The initial allocation of airspace could be determined by auction. An agency, probably the FAA, would:

  1. Identify and define geographic parcels of Class G airspace;
  2. Auction off the parcels to any party (private corporations, local governments, non-commercial stakeholders, or individual users) for a term of years with an expectation of renewal; and
  3. Permit the sale, combination, and subleasing of those parcels

The likely alternative scenario—regulatory allocation and management of airspace–derives from historical precedent in aviation and spectrum policy:

  1. First movers and the politically powerful acquire de facto control of low-altitude airspace,
  2. Incumbents and regulators exclude and inhibit newcomers and innovators,
  3. The rent-seeking and resource waste becomes unendurable for lawmakers, and
  4. Market-based reforms are slowly and haphazardly introduced.

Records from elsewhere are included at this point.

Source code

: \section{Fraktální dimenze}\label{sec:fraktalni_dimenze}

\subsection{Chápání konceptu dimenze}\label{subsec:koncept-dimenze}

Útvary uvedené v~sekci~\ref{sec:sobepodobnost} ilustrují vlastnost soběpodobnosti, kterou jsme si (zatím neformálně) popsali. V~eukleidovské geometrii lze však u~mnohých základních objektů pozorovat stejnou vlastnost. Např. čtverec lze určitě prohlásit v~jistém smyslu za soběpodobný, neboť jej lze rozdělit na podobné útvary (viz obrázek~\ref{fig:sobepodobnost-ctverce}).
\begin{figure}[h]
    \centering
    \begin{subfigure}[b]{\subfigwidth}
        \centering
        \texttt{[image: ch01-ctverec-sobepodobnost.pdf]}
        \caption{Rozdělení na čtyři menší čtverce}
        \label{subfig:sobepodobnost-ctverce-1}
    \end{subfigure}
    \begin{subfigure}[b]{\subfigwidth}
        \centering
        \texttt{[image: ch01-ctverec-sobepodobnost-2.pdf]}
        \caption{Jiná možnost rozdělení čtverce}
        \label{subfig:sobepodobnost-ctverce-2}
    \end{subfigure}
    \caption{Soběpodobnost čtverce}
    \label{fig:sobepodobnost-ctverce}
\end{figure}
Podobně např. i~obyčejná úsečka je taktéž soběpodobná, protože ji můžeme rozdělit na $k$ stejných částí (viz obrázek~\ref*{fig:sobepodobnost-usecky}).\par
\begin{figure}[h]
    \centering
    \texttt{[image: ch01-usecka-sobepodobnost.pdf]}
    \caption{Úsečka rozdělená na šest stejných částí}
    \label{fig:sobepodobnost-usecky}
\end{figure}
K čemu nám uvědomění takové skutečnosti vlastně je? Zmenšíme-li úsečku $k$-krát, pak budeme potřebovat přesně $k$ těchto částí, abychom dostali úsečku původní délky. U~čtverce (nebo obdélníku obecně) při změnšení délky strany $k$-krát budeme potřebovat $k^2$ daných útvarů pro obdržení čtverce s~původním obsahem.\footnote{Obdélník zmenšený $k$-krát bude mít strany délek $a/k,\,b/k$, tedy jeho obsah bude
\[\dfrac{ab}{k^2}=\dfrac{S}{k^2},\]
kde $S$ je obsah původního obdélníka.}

For instance, after demand for commercial flights took off in the 1960s, a command-and-control quota system was created for crowded Northeast airports. Takeoff and landing rights, called “slots,” were assigned to early airlines but regulators did not allow airlines to sell those rights. The anticompetitive concentration and hoarding of airport slots at terminals is still being slowly unraveled by Congress and the FAA to this day. There’s a similar story for government assignment of spectrum over decades, as explained in Thomas Hazlett’s excellent new book, The Political Spectrum.

The benefit of an auction, plus secondary markets, is that the resource is generally put to its highest-valued use. Secondary markets and subleasing also permit latecomers and innovators to gain resource access despite lacking an initial assignment and political power. Further, exclusive use rights would also provide VTOL operators (and passengers) the added assurance that routes would be “clear” of potential collisions. (A more regulatory regime might provide that assurance but likely via complex restrictions on airspace use.) Airspace rights would be a new cost for operators but exclusive use means operators can economize on complex sensors, other safety devices, and lobbying costs. Operators would also possess an asset to sublease and monetize.

Another bonus (from the government’s point of view) is that the sale of Class G airspace can provide government revenue. Revenue would be slight at first but could prove lucrative once there’s substantial commercial interest. The Federal government, for instance, auctions off its usage rights for grazing, oil and gas retrieval, radio spectrum, mineral extraction, and timber harvesting. Spectrum auctions alone have raised over $100 billion for the Treasury since they began in 1994.